[Task prompt] In the data that follows, every line containing the word "Plan" should be returned.

(Collected data)
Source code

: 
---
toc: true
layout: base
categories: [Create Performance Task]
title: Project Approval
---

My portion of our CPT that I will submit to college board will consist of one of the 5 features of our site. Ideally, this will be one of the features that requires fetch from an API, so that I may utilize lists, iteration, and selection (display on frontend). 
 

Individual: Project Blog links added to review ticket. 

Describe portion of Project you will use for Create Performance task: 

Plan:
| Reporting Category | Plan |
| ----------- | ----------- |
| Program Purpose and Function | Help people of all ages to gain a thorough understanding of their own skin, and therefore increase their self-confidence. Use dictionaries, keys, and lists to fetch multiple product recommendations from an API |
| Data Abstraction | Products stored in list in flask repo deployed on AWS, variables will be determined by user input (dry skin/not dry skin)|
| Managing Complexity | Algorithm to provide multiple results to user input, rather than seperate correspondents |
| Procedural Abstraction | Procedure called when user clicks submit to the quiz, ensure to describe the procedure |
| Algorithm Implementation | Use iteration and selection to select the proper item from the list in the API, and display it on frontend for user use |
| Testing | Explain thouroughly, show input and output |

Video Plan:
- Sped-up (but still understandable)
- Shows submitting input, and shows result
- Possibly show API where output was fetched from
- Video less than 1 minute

[Result of this exercise]
Plan:
| Reporting Category | Plan |
Video Plan:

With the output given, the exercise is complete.